Copy out each line of the listing below in which the string "global" occurs.
[[ Exercise input open ]]
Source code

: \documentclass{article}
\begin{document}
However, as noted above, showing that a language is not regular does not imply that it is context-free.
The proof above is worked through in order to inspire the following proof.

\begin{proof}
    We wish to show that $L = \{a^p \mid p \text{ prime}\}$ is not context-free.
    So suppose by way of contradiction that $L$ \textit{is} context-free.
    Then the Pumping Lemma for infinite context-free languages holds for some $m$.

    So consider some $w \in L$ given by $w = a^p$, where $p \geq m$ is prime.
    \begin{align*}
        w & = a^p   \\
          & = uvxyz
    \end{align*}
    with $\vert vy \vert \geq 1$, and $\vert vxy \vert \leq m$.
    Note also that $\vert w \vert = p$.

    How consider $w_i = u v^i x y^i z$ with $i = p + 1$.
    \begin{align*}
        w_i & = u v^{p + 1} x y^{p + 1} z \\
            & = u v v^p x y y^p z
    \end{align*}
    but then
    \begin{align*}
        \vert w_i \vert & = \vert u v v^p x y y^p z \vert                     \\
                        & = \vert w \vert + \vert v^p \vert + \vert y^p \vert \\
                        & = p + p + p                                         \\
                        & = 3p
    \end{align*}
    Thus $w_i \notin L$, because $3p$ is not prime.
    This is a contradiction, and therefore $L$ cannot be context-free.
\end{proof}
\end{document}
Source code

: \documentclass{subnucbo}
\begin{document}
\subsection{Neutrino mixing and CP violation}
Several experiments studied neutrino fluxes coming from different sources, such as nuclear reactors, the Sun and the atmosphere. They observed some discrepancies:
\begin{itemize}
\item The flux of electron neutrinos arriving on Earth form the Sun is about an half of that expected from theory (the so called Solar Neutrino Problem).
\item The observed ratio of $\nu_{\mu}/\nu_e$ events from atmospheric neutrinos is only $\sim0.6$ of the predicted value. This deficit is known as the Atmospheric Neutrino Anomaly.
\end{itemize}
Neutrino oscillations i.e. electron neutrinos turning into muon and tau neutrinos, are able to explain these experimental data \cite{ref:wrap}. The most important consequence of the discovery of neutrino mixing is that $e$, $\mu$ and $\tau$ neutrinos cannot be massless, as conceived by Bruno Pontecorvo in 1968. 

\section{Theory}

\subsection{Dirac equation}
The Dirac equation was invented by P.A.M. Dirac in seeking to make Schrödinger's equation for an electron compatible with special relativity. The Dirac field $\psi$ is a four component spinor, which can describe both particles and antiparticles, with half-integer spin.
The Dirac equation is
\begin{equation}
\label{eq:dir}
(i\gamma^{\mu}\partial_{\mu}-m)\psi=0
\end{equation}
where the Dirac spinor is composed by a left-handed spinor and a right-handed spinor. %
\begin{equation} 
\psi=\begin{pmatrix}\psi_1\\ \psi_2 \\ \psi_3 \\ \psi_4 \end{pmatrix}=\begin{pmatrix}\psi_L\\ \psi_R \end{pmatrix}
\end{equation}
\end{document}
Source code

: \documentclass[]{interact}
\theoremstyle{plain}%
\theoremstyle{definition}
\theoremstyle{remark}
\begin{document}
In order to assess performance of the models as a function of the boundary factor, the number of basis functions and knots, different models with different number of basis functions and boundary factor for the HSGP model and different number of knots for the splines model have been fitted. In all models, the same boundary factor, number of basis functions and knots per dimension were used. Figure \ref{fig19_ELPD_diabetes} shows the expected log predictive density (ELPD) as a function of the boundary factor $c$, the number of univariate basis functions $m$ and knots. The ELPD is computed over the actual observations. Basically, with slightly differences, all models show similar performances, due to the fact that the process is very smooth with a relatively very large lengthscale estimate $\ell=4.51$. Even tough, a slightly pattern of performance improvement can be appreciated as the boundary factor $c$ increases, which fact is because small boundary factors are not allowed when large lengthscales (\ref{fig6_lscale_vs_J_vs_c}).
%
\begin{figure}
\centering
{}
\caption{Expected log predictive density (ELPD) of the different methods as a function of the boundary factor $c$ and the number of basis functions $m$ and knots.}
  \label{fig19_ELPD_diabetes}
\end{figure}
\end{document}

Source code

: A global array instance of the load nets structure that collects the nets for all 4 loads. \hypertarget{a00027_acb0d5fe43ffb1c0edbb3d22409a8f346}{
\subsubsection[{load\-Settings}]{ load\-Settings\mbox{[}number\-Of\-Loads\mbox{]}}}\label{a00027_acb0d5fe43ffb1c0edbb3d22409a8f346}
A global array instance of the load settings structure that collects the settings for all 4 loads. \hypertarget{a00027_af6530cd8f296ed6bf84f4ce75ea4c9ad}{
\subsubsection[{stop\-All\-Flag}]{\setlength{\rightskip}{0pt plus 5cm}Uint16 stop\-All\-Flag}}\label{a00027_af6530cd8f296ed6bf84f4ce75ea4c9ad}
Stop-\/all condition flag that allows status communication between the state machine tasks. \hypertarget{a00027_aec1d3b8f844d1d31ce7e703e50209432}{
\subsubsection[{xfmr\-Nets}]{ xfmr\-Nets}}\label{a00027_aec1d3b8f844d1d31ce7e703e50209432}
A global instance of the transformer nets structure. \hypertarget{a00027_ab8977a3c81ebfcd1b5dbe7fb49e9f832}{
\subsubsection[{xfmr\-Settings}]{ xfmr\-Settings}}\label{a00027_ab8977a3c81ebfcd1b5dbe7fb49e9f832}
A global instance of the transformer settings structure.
[[ Exercise input closed ]]
- **Answer box**
: A global array instance of the load nets structure that collects the nets for all 4 loads. \hypertarget{a00027_acb0d5fe43ffb1c0edbb3d22409a8f346}{
A global array instance of the load settings structure that collects the settings for all 4 loads. \hypertarget{a00027_af6530cd8f296ed6bf84f4ce75ea4c9ad}{
A global instance of the transformer nets structure. \hypertarget{a00027_ab8977a3c81ebfcd1b5dbe7fb49e9f832}{
A global instance of the transformer settings structure.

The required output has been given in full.